▶ _What is required_: In the records below, begin at the line containing "ARENA_CHUNK_SIZE." and end at the line containing "1475279 3173 3765"; quote every line in that span exactly, including both boundary lines, and no others.

▶ _Information given_:
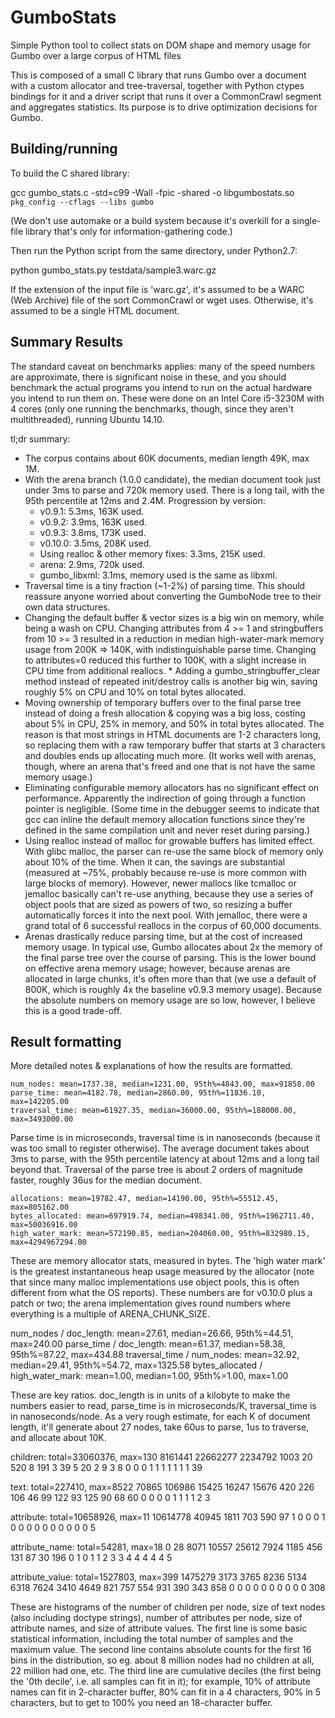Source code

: # GumboStats
Simple Python tool to collect stats on DOM shape and memory usage for Gumbo over a large corpus of HTML files

This is composed of a small C library that runs Gumbo over a document with a
custom allocator and tree-traversal, together with Python ctypes bindings for it
and a driver script that runs it over a CommonCrawl segment and aggregates
statistics.  Its purpose is to drive optimization decisions for Gumbo.

## Building/running

To build the C shared library:

  gcc gumbo_stats.c -std=c99 -Wall -fpic -shared -o libgumbostats.so \
    `pkg_config --cflags --libs gumbo`

(We don't use automake or a build system because it's overkill for a single-file
library that's only for information-gathering code.)

Then run the Python script from the same directory, under Python2.7:

  python gumbo_stats.py testdata/sample3.warc.gz 

If the extension of the input file is 'warc.gz', it's assumed to be a WARC (Web Archive) file of the sort CommonCrawl or wget uses.  Otherwise, it's assumed to be a single HTML document.

## Summary Results

The standard caveat on benchmarks applies: many of the speed numbers are
approximate, there is significant noise in these, and you should benchmark the
actual programs you intend to run on the actual hardware you intend to run them
on.  These were done on an Intel Core i5-3230M with 4 cores (only one running
the benchmarks, though, since they aren't multithreaded), running Ubuntu 14.10.

tl;dr summary:

* The corpus contains about 60K documents, median length 49K, max 1M.
* With the arena branch (1.0.0 candidate), the median document took just under 3ms to parse and 720k memory used.  There is a long tail, with the 95th percentile at 12ms and 2.4M.  Progression by version:
  * v0.9.1: 5.3ms, 163K used.
  * v0.9.2: 3.9ms, 163K used.
  * v0.9.3: 3.8ms, 173K used.
  * v0.10.0: 3.5ms, 208K used.
  * Using realloc & other memory fixes: 3.3ms, 215K used.
  * arena: 2.9ms, 720k used.
  * gumbo_libxml: 3.1ms, memory used is the same as libxml.
* Traversal time is a tiny fraction (~1-2%) of parsing time.  This should reassure anyone worried about converting the GumboNode tree to their own data structures.
* Changing the default buffer & vector sizes is a big win on memory, while being a wash on CPU.  Changing attributes from 4 >= 1 and stringbuffers from 10 >= 3 resulted in a reduction in median high-water-mark memory usage from 200K => 140K, with indistinguishable parse time.  Changing to attributes=0 reduced this further to 100K, with a slight increase in CPU time from additional reallocs.  * Adding a gumbo_stringbuffer_clear method instead of repeated init/destroy calls is another big win, saving roughly 5% on CPU and 10% on total bytes allocated.
* Moving ownership of temporary buffers over to the final parse tree instead of doing a fresh allocation & copying was a big loss, costing about 5% in CPU, 25% in memory, and 50% in total bytes allocated.  The reason is that most strings in HTML documents are 1-2 characters long, so replacing them with a raw temporary buffer that starts at 3 characters and doubles ends up allocating much more.  (It works well with arenas, though, where an arena that's freed and one that is not have the same memory usage.)
* Eliminating configurable memory allocators has no significant effect on performance.  Apparently the indirection of going through a function pointer is negligible.  (Some time in the debugger seems to indicate that gcc can inline the default memory allocation functions since they're defined in the same compilation unit and never reset during parsing.)
* Using realloc instead of malloc for growable buffers has limited effect.  With glibc malloc, the parser can re-use the same block of memory only about 10% of the time.  When it can, the savings are substantial (measured at ~75%, probably because re-use is more common with large blocks of memory).  However, newer mallocs like tcmalloc or jemalloc basically can't re-use anything, because they use a series of object pools that are sized as powers of two, so resizing a buffer automatically forces it into the next pool.  With jemalloc, there were a grand total of 6 successful reallocs in the corpus of 60,000 documents.
* Arenas drastically reduce parsing time, but at the cost of increased memory usage.  In typical use, Gumbo allocates about 2x the memory of the final parse tree over the course of parsing.  This is the lower bound on effective arena memory usage; however, because arenas are allocated in large chunks, it's often more than that (we use a default of 800K, which is roughly 4x the baseline v0.9.3 memory usage).  Because the absolute numbers on memory usage are so low, however, I believe this is a good trade-off.

## Result formatting

More detailed notes & explanations of how the results are formatted.

    num_nodes: mean=1737.38, median=1231.00, 95th%=4843.00, max=91858.00
    parse_time: mean=4182.78, median=2860.00, 95th%=11836.10, max=142205.00
    traversal_time: mean=61927.35, median=36000.00, 95th%=188000.00, max=3493000.00

Parse time is in microseconds, traversal time is in nanoseconds (because it was
too small to register otherwise).  The average document takes about 3ms to
parse, with the 95th percentile latency at about 12ms and a long tail beyond
that.  Traversal of the parse tree is about 2 orders of magnitude faster,
roughly 36us for the median document.

    allocations: mean=19782.47, median=14190.00, 95th%=55512.45, max=805162.00
    bytes_allocated: mean=697919.74, median=498341.00, 95th%=1962711.40,
    max=50036916.00
    high_water_mark: mean=572190.85, median=204060.00, 95th%=832980.15,
    max=4294967294.00

These are memory allocator stats, measured in bytes.  The 'high water mark' is
the greatest instantaneous heap usage measured by the allocator (note that since
many malloc implementations use object pools, this is often different from what
the OS reports).  These numbers are for v0.10.0 plus a patch or two; the arena
implementation gives round numbers where everything is a multiple of
ARENA_CHUNK_SIZE.

  num_nodes / doc_length: mean=27.61, median=26.66, 95th%=44.51, max=240.00
  parse_time / doc_length: mean=61.37, median=58.38, 95th%=87.22, max=434.88
  traversal_time / num_nodes: mean=32.92, median=29.41, 95th%=54.72, max=1325.58
  bytes_allocated / high_water_mark: mean=1.00, median=1.00, 95th%=1.00, max=1.00

These are key ratios.  doc_length is in units of a kilobyte to make the numbers
easier to read, parse_time is in microseconds/K, traversal_time is in
nanoseconds/node.  As a very rough estimate, for each K of document length,
it'll generate about 27 nodes, take 60us to parse, 1us to traverse, and
allocate about 10K.

  children: total=33060376, max=130
  8161441 22662277 2234792 1003 20 520 8 191 3 39 5 20 2 9 3 8
  0 0 0 1 1 1 1 1 1 1 39

  text: total=227410, max=8522
  70865 106986 15425 16247 15676 420 226 106 46 99 122 93 125 90 68 60
  0 0 0 0 1 1 1 1 2 3

  attribute: total=10658926, max=11
  10614778 40945 1811 703 590 97 1 0 0 0 1
  0 0 0 0 0 0 0 0 0 0 5

  attribute_name: total=54281, max=18
  0 28 8071 10557 25612 7924 1185 456 131 87 30 196 0 1 0 1
  1 2 3 3 4 4 4 4 4 5

  attribute_value: total=1527803, max=399
  1475279 3173 3765 8236 5134 6318 7624 3410 4649 821 757 554 931 390 343 858
  0 0 0 0 0 0 0 0 0 0 308

These are histograms of the number of children per node, size of text nodes
(also including doctype strings), number of attributes per node, size of
attribute names, and size of attribute values.  The first line is some basic
statistical information, including the total number of samples and the maximum
value.  The second line contains absolute counts for the first 16 bins in the
distribution, so eg. about 8 million nodes had no children at all, 22 million
had one, etc.  The third line are cumulative deciles (the first being the '0th
decile', i.e. all samples can fit in it); for example, 10% of attribute names
can fit in 2-character buffer, 80% can fit in a 4 characters, 90% in 5
characters, but to get to 100% you need an 18-character buffer.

▶ _Task answer_:
ARENA_CHUNK_SIZE.

  num_nodes / doc_length: mean=27.61, median=26.66, 95th%=44.51, max=240.00
  parse_time / doc_length: mean=61.37, median=58.38, 95th%=87.22, max=434.88
  traversal_time / num_nodes: mean=32.92, median=29.41, 95th%=54.72, max=1325.58
  bytes_allocated / high_water_mark: mean=1.00, median=1.00, 95th%=1.00, max=1.00

These are key ratios.  doc_length is in units of a kilobyte to make the numbers
easier to read, parse_time is in microseconds/K, traversal_time is in
nanoseconds/node.  As a very rough estimate, for each K of document length,
it'll generate about 27 nodes, take 60us to parse, 1us to traverse, and
allocate about 10K.

  children: total=33060376, max=130
  8161441 22662277 2234792 1003 20 520 8 191 3 39 5 20 2 9 3 8
  0 0 0 1 1 1 1 1 1 1 39

  text: total=227410, max=8522
  70865 106986 15425 16247 15676 420 226 106 46 99 122 93 125 90 68 60
  0 0 0 0 1 1 1 1 2 3

  attribute: total=10658926, max=11
  10614778 40945 1811 703 590 97 1 0 0 0 1
  0 0 0 0 0 0 0 0 0 0 5

  attribute_name: total=54281, max=18
  0 28 8071 10557 25612 7924 1185 456 131 87 30 196 0 1 0 1
  1 2 3 3 4 4 4 4 4 5

  attribute_value: total=1527803, max=399
  1475279 3173 3765 8236 5134 6318 7624 3410 4649 821 757 554 931 390 343 858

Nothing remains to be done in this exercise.